With several months left in office, Mayor Michael Bloomberg hasn’t been acting like a leader who wants to exit on good terms from his 12-year post.
Bloomberg was unsuccessful in persuading the City Council to reject two bills known as the Community Safety Act. So he has more than suggested that he is willing to help back campaigns against Council members who voted for the Act.
The Community Safety Act expands the ability of New Yorkers to sue the NYPD over racial profiling. It also establishes an independent inspector general to review police policies that could unfairly target certain groups, like stop and frisk.
Whatever the position on this issue, what can’t be disputed is that the City Council passed the Act through a democratic process and with, so far, a veto-proof margin of 34-17. This legislation emerged out of community mobilization, not donors piling on money.
Despite this, the mayor wants to use his deep pockets to silence his opponents. This is similar to what happened in 2008, when Bloomberg used his influence to undo the city’s term limits law so that he could seek re-election.
Just as outrageous are Bloomberg’s controversial and factually distorted comments. On a Friday radio show, he said that stop-and-frisk measures were being used “disproportionately [to] stop whites too much and minorities too little” and that “nobody racially profiles.”
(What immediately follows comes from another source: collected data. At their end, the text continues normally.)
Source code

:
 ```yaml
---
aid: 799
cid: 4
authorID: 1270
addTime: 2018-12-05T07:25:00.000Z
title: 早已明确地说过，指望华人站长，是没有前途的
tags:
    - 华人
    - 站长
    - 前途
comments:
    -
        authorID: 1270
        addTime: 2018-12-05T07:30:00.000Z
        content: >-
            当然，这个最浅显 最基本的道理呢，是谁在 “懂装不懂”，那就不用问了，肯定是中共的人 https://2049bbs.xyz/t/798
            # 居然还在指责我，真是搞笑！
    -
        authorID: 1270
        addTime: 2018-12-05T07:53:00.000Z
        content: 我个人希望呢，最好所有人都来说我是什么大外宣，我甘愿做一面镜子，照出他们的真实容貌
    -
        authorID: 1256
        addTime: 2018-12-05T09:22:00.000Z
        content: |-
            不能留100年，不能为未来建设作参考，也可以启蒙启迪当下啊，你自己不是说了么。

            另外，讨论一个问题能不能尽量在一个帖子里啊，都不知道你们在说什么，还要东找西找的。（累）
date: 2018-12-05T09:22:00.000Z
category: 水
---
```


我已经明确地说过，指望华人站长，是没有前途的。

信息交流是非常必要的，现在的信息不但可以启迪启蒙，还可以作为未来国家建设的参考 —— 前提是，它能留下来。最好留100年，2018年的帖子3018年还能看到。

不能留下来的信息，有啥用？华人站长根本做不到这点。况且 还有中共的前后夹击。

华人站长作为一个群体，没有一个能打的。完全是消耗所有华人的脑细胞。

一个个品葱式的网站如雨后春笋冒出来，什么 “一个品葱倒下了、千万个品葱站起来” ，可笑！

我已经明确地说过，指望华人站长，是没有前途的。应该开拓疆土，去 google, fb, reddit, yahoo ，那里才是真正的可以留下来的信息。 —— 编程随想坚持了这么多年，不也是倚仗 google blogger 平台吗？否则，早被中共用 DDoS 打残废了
Which planet is the mayor living on? Yet again, what is obvious is how out of touch the mayor is. Bloomberg and company should be reminded that voters can decide to get rid of elected representatives if they are dissatisfied with their work. And elected officials shouldn’t be subjected to threats that jeopardize the quality representation of marginalized communities.
The current mayoral candidates should take notes. They city’s next mayor should proactively change public policies as needed, instead of waiting for public pressure to build up and then trying to crack down on opposition. The next mayor must assemble a diverse team of senior advisors that he or she will listen to. And more importantly, our next mayor must respond to the concerns of all New Yorkers, not shove them aside.